Wickliffe High School
Instructor(s): Sophia Stasiak, Tobin Terry
Pass the Butter
Pass the Butter
Wrists and fingertips press against the batter into the wooden counter. The skin pulls the dough out into a mini-baguette. Agile and skillful hands move and mend the ends together, turning, flipping, and rising yeast. The bread makes its way into a room laced with a frigid mien. They grow and form their crust. When you are in a cold climate, you need warmth; to give the aliments a warm heart, you boil them in hell's water. It is the same for the beigel babies. Simmer the center of the starch, let it breathe, then bake. After these flawless steps, crafted from tender and wise hands, you have the divine bagel.

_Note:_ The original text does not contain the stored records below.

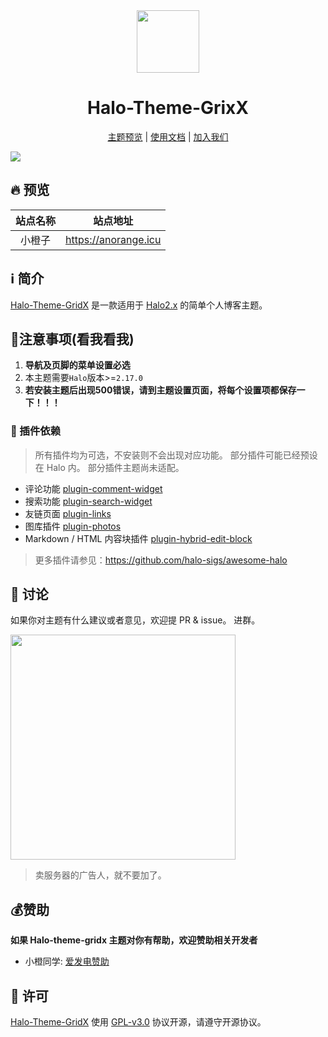 <div align="center">
<!-- 主题Logo -->
<img width="100px" src="https://img.picui.cn/free/2024/07/02/6683c35eec355.png">
<!-- 主题名称 -->
<h1>Halo-Theme-GrixX</h1>
<!-- 快捷导航 -->
<p align="center">

[主题预览](#-预览) | [使用文档](https://github.com/cyx614997005/halo-theme-gridx) | [加入我们](#-讨论)

</p>
</div>

<!-- 主题预览图 -->
![](https://cdn.anorange.icu/blog/screenshot-1720338238655.png-webp)

## 🔥 预览

|  站点名称  |          站点地址           |
|:------:|:-----------------------:|
| 小橙子 | https://anorange.icu |

## ℹ️ 简介

[Halo-Theme-GridX](https://github.com/cyx614997005/halo-theme-gridx)
是一款适用于 [Halo2.x](https://github.com/halo-dev/halo) 的简单个人博客主题。

## 🚨注意事项(看我看我)

1. **导航及页脚的菜单设置必选**
2. 本主题需要`Halo`版本>=`2.17.0`
3. **若安装主题后出现500错误，请到主题设置页面，将每个设置项都保存一下！！！**

### 🔌 插件依赖

> 所有插件均为可选，不安装则不会出现对应功能。
> 部分插件可能已经预设在 Halo 内。
> 部分插件主题尚未适配。

- 评论功能 [plugin-comment-widget](https://github.com/halo-sigs/plugin-comment-widget/releases)
- 搜索功能 [plugin-search-widget](https://github.com/halo-sigs/plugin-search-widget/releases)
- 友链页面 [plugin-links](https://github.com/halo-sigs/plugin-links)
- 图库插件 [plugin-photos](https://github.com/halo-sigs/plugin-photos)
- Markdown / HTML 内容块插件 [plugin-hybrid-edit-block](https://www.halo.run/store/apps/app-NgHnY)

> 更多插件请参见：https://github.com/halo-sigs/awesome-halo

## 💬 讨论

如果你对主题有什么建议或者意见，欢迎提 PR & issue。
进群。

<img width="360" src="https://api.minio.yyds.pink/halo-docs/2024/04/hao-2.jpg" />

> 卖服务器的广告人，就不要加了。

## 💰赞助

**如果 Halo-theme-gridx 主题对你有帮助，欢迎赞助相关开发者**
* 小橙同学: [爱发电赞助](https://afdian.net/a/anorange2023)

## 🔐 许可

[Halo-Theme-GridX](https://github.com/cyx614997005/halo-theme-gridx) 使用 [GPL-v3.0](./LICENSE) 协议开源，请遵守开源协议。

On the outskirts of Paris lies the secluded town of Fresnes-sur-Marne. A place where you'd drive by on your way to visit your aunt. Oak trees hide behind homes, and fields of tall grass blanket young roe deer. There is a beloved family-owned bakery, worn spruce floors, and a brick wall with baskets of fresh baked goods. Maybe it's the fire in the oven, the wheat, or perhaps just the love, but this is where the story of a plain bagel begins.
The warmth of the oven opens into the kitchen. A man out of sight barks "Rosella apporte les bagels au comptoir!" A young woman takes the tray and leads her way to the counter, "Je connais papa!" What are they saying? The newborn bagels mumble to each other with curiosity. Although the plain beigel on the left end says nothing, a noisy neighbor asks, "Hey! What's your name?" The silent bagel answers, "Oh, Uhm, my name is Miette." "Nice to meet ya Miette! Do you know what's going on? I feel like I woke up from an extensive nap in the cosmos! Can you believe that?" Miette sees the radiant cream brown of the bagel's crust, "That's super strange. Hey, do you know what we are or where we are?" The bagel seems to think for a millisecond, "I am me! And You are Miette! And I know nothing else!" Miette takes a second to take in his surroundings.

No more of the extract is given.